General Education Assessment
- Philosophy and rationale
- Work product collection
- Work product review
- Dissemination of results
- Program Improvement
Each academic year, the following questions are examined:
- What are the overall abilities of students taking University Studies courses with regard to the UNCW Learning Goals?
- What are the relative strengths and weaknesses within the subskills of those goals?
- Are there any differences in performance based on course delivery method or demographic and preparedness variables, such as gender, race or ethnicity, transfer students vs. freshman admits, honors vs. non-honors students, total hours completed, or entrance test scores?
- What are the strengths and weaknesses of the assessment process itself?

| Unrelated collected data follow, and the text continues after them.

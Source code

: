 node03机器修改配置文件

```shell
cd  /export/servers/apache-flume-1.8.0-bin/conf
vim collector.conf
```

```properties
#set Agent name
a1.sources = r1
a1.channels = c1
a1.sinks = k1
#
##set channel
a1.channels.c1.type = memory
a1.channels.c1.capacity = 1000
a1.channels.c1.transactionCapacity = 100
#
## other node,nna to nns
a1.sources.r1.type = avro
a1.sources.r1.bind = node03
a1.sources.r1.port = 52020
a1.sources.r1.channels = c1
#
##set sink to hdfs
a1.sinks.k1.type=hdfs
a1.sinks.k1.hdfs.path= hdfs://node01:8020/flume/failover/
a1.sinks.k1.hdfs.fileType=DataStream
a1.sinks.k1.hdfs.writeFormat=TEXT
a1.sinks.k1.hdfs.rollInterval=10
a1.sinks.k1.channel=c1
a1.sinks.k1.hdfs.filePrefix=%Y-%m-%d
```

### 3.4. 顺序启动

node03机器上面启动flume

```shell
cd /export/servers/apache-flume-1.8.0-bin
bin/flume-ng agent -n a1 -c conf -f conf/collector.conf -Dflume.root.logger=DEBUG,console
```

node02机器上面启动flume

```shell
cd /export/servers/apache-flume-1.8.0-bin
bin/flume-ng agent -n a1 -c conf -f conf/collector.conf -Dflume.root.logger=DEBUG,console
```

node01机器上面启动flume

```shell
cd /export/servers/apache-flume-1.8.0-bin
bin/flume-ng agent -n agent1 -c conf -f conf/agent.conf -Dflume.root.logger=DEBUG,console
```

UNCW has adopted an approach to assessing its Learning Goals at the University Studies level that uses assignments that are a regular part of the course content. A strength of this approach is that the student work products are an authentic part of the curriculum, and hence there is a natural alignment often missing in standardized assessments. Students are motivated to perform at their best because the assignments are part of the course content and course grade. The assessment activities require little additional effort on the part of course faculty because the assignments used are a regular part of the coursework. An additional strength of this method is faculty collaboration and full participation in both the selection of the assignments and the scoring of the student work products.
The student work products collected are scored independently on a common rubric by trained scorers. Over 170 full-time and parttime faculty members and many graduate assistants have participated in the process! The results of this scoring provide quantitative estimates of students' performance and qualitative descriptions of what each performance level looks like, which provides valuable information for the process of improvement. The normal disadvantage to this type of approach when compared to standardized tests is that results cannot be compared to other institutions. This disadvantage is mitigated in part by the use of the AAC&U VALUE rubrics for many of the learning goals. This concern is also addressed by the regular administration of standardized assessments, giving the university the opportunity to make such comparisons. back to top
The eight Learning Goals are assessed on a rotating basis. The schedule has flexibility to increase the frequency of assessment of any learning goals, for example, one with inconclusive or confusing results. back to top
The sampling method used lays the foundation for the generalizability of the results. No one part of the University Studies curriculum, nor for that matter no one part of the university experience, is solely responsible for helping students to write well, think critically, or conduct responsible inquiry and analysis. These skills are practiced in many courses. Therefore, a matrix approach to sampling is taken, so that, over time, work products will be selected from all general education components that are aligned to each UNCW Learning Goal. The University Studies Curriculum Map illustrates this alignment.
Once courses are selected for sampling, section selection is done to insure a representative mix of course offerings (for example, by in class or distance methods, and by instructor type - tenure-line, lecturer, or part time). For General Education Assessment purposes, courses are selected that ont only meet the learning goals, but are also among those that are taken by a large number of students, in order to represent as much as possible the work of "typical" UNCW Students.
Prior to the start of each semester, the General Education Assessment Director meets with the selected course instructors to familiarize them with the VALUE rubrics. Instructors are asked to review their course content and assignments, and to select one assignment that they believe fits the dimensions of learning goal being assessed and the corresponding rubric. Instructors should include in the course syllabus the General Education Assessment Statement for Students, which discloses the use of their work for the purpose of General Education Assessment.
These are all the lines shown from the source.